There were, if not elements that I wanted to weave in, then thoughts swirling in my mind that I wanted to express. I was fascinated by, more than the Peace Process itself, how we got from there to here, with one-time pariahs on all sides of the divides now respectable, prominent citizens and representatives. I wondered about how that affected the victims and those close to the victims of terrorism on a personal level, all the while thinking rationally that it was the right thing to happen. I also thought a lot about the disappeared: what they’d suffered and where they were and whether what had happened to them could ever be forgiven – even if they had done the things of which they were accused. I wondered too about the terrorists who’d devoted their lives to what they called the armed struggle. Did they feel that their hardships and the suffering they’d caused were worth it in the end? Did they feel betrayed themselves? Would those who had died have thought that it was all worthwhile? On all of this and on the politics and manoeuvring I did a lot of research, which confirmed and extended what I already knew.

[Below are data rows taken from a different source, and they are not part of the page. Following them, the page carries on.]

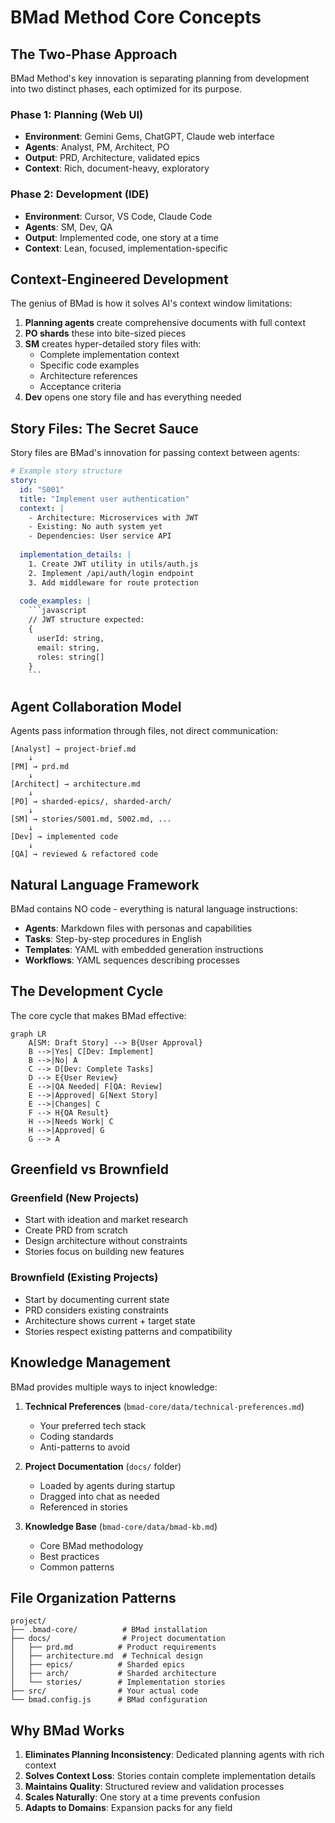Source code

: # BMad Method Core Concepts

## The Two-Phase Approach

BMad Method's key innovation is separating planning from development into two distinct phases, each optimized for its purpose.

### Phase 1: Planning (Web UI)
- **Environment**: Gemini Gems, ChatGPT, Claude web interface
- **Agents**: Analyst, PM, Architect, PO
- **Output**: PRD, Architecture, validated epics
- **Context**: Rich, document-heavy, exploratory

### Phase 2: Development (IDE)
- **Environment**: Cursor, VS Code, Claude Code
- **Agents**: SM, Dev, QA
- **Output**: Implemented code, one story at a time
- **Context**: Lean, focused, implementation-specific

## Context-Engineered Development

The genius of BMad is how it solves AI's context window limitations:

1. **Planning agents** create comprehensive documents with full context
2. **PO shards** these into bite-sized pieces
3. **SM** creates hyper-detailed story files with:
   - Complete implementation context
   - Specific code examples
   - Architecture references
   - Acceptance criteria
4. **Dev** opens one story file and has everything needed

## Story Files: The Secret Sauce

Story files are BMad's innovation for passing context between agents:

```yaml
# Example story structure
story:
  id: "S001"
  title: "Implement user authentication"
  context: |
    - Architecture: Microservices with JWT
    - Existing: No auth system yet
    - Dependencies: User service API
  
  implementation_details: |
    1. Create JWT utility in utils/auth.js
    2. Implement /api/auth/login endpoint
    3. Add middleware for route protection
    
  code_examples: |
    ```javascript
    // JWT structure expected:
    {
      userId: string,
      email: string,
      roles: string[]
    }
    ```
```

## Agent Collaboration Model

Agents pass information through files, not direct communication:

```
[Analyst] → project-brief.md
    ↓
[PM] → prd.md
    ↓
[Architect] → architecture.md
    ↓
[PO] → sharded-epics/, sharded-arch/
    ↓
[SM] → stories/S001.md, S002.md, ...
    ↓
[Dev] → implemented code
    ↓
[QA] → reviewed & refactored code
```

## Natural Language Framework

BMad contains NO code - everything is natural language instructions:

- **Agents**: Markdown files with personas and capabilities
- **Tasks**: Step-by-step procedures in English
- **Templates**: YAML with embedded generation instructions
- **Workflows**: YAML sequences describing processes

## The Development Cycle

The core cycle that makes BMad effective:

```mermaid
graph LR
    A[SM: Draft Story] --> B{User Approval}
    B -->|Yes| C[Dev: Implement]
    B -->|No| A
    C --> D[Dev: Complete Tasks]
    D --> E{User Review}
    E -->|QA Needed| F[QA: Review]
    E -->|Approved| G[Next Story]
    E -->|Changes| C
    F --> H{QA Result}
    H -->|Needs Work| C
    H -->|Approved| G
    G --> A
```

## Greenfield vs Brownfield

### Greenfield (New Projects)
- Start with ideation and market research
- Create PRD from scratch
- Design architecture without constraints
- Stories focus on building new features

### Brownfield (Existing Projects)
- Start by documenting current state
- PRD considers existing constraints
- Architecture shows current + target state
- Stories respect existing patterns and compatibility

## Knowledge Management

BMad provides multiple ways to inject knowledge:

1. **Technical Preferences** (`bmad-core/data/technical-preferences.md`)
   - Your preferred tech stack
   - Coding standards
   - Anti-patterns to avoid

2. **Project Documentation** (`docs/` folder)
   - Loaded by agents during startup
   - Dragged into chat as needed
   - Referenced in stories

3. **Knowledge Base** (`bmad-core/data/bmad-kb.md`)
   - Core BMad methodology
   - Best practices
   - Common patterns

## File Organization Patterns

```
project/
├── .bmad-core/          # BMad installation
├── docs/                # Project documentation
│   ├── prd.md          # Product requirements
│   ├── architecture.md  # Technical design
│   ├── epics/          # Sharded epics
│   ├── arch/           # Sharded architecture
│   └── stories/        # Implementation stories
├── src/                # Your actual code
└── bmad.config.js      # BMad configuration
```

## Why BMad Works

1. **Eliminates Planning Inconsistency**: Dedicated planning agents with rich context
2. **Solves Context Loss**: Stories contain complete implementation details
3. **Maintains Quality**: Structured review and validation processes
4. **Scales Naturally**: One story at a time prevents confusion
5. **Adapts to Domains**: Expansion packs for any field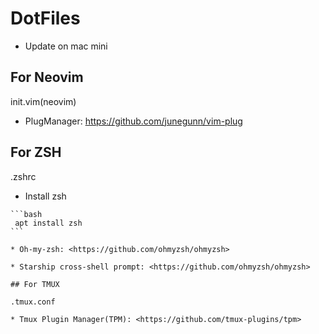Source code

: # DotFiles

* Update on mac mini

## For Neovim

init.vim(neovim)

* PlugManager: <https://github.com/junegunn/vim-plug>

## For ZSH

.zshrc

* Install zsh
````````
```bash
 apt install zsh
```

* Oh-my-zsh: <https://github.com/ohmyzsh/ohmyzsh>

* Starship cross-shell prompt: <https://github.com/ohmyzsh/ohmyzsh>

## For TMUX

.tmux.conf

* Tmux Plugin Manager(TPM): <https://github.com/tmux-plugins/tpm>
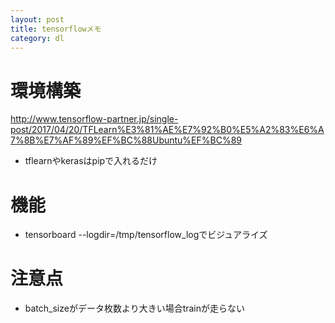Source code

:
 ```yaml
---
layout: post
title: tensorflowメモ
category: dl
---
```

# 環境構築
http://www.tensorflow-partner.jp/single-post/2017/04/20/TFLearn%E3%81%AE%E7%92%B0%E5%A2%83%E6%A7%8B%E7%AF%89%EF%BC%88Ubuntu%EF%BC%89
* tflearnやkerasはpipで入れるだけ

# 機能
* tensorboard --logdir=/tmp/tensorflow_logでビジュアライズ

# 注意点
* batch_sizeがデータ枚数より大きい場合trainが走らない

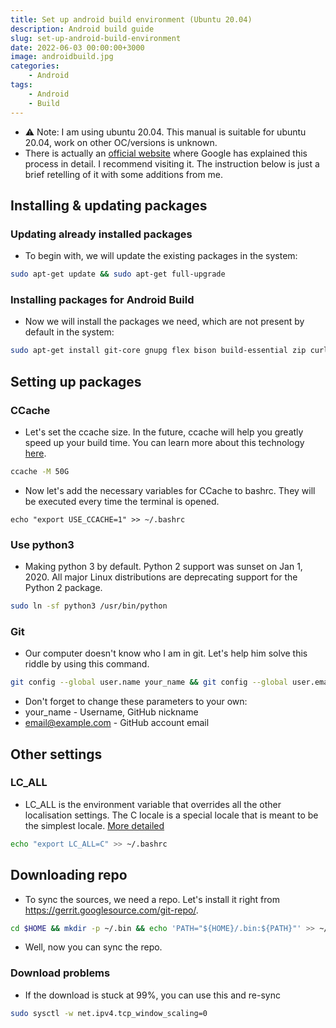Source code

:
 ```yaml
---
title: Set up android build environment (Ubuntu 20.04)
description: Android build guide
slug: set-up-android-build-environment
date: 2022-06-03 00:00:00+3000
image: androidbuild.jpg
categories:
    - Android
tags:
    - Android
    - Build
---
```


- ⚠️ Note: I am using ubuntu 20.04. This manual is suitable for ubuntu 20.04, work on other OC/versions is unknown.
- There is actually an [official website](https://source.android.com/setup) where Google has explained this process in detail. I recommend visiting it. The instruction below is just a brief retelling of it with some additions from me.

## Installing & updating packages
### Updating already installed packages
- To begin with, we will update the existing packages in the system:
```bash
sudo apt-get update && sudo apt-get full-upgrade
```

### Installing packages for Android Build
- Now we will install the packages we need, which are not present by default in the system:
```bash
sudo apt-get install git-core gnupg flex bison build-essential zip curl zlib1g-dev gcc-multilib g++-multilib libc6-dev-i386 libncurses5 lib32ncurses5-dev x11proto-core-dev libx11-dev lib32z-dev libgl1-mesa-dev libxml2-utils xsltproc unzip fontconfig bc ccache git imagemagick lib32readline-dev lib32z1-dev liblz4-tool pngquant libncurses5-dev libsdl1.2-dev libssl-dev libxml2 lzop pngcrush rsync schedtool squashfs-tools openjdk-8-jdk p7zip-full meld brotli qt5-qmake android-tools-adb android-tools-fastboot python3-networkx python3-pip texinfo maven swapspace m4
```

## Setting up packages
### CCache
- Let's set the ccache size. In the future, ccache will help you greatly speed up your build time. You can learn more about this technology [here](https://en.wikipedia.org/wiki/Cache_(computing)).
```bash
ccache -M 50G
```
- Now let's add the necessary variables for CCache to bashrc. They will be executed every time the terminal is opened.
```
echo "export USE_CCACHE=1" >> ~/.bashrc
```
### Use python3
- Making python 3 by default. Python 2 support was sunset on Jan 1, 2020. All major Linux distributions are deprecating support for the Python 2 package.

```bash
sudo ln -sf python3 /usr/bin/python
```

### Git
- Our computer doesn't know who I am in git. Let's help him solve this riddle by using this command.
```bash
git config --global user.name your_name && git config --global user.email email@example.com
```
- Don't forget to change these parameters to your own:
- your_name - Username, GitHub nickname
- email@example.com - GitHub account email


## Other settings
### LC_ALL
- LC_ALL is the environment variable that overrides all the other localisation settings. The C locale is a special locale that is meant to be the simplest locale. [More detailed](https://unix.stackexchange.com/questions/87745/what-does-lc-all-c-do/87763#87763)
```bash
echo "export LC_ALL=C" >> ~/.bashrc
```

## Downloading repo
- To sync the sources, we need a repo. Let's install it right from https://gerrit.googlesource.com/git-repo/.
```bash
cd $HOME && mkdir -p ~/.bin && echo 'PATH="${HOME}/.bin:${PATH}"' >> ~/.bashrc && curl https://storage.googleapis.com/git-repo-downloads/repo > ~/.bin/repo && chmod a+rx ~/.bin/repo
```
- Well, now you can sync the repo.

### Download problems
- If the download is stuck at 99%, you can use this and re-sync
```bash
sudo sysctl -w net.ipv4.tcp_window_scaling=0
```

But I was determined not to cram all of this into the book. The fruits of my research and my thinking lay largely on the cutting-room floor even before I put pen to paper. There are flavours of these things in the final book – certainly I hope so – and I’d hope also that the stories of Bridget and Francis O’Neill have a wider resonance today. My characters are the product of their times and environments so it’s only natural they should echo them. I wanted to write about real people who lived, if only in my mind and not in reality. I hoped they would become alive too in readers’ minds. It was the people – Bridget, Francis, Liam, Joe, Sarah and all the others – who provided the impetus for the book and it was they who led me through it.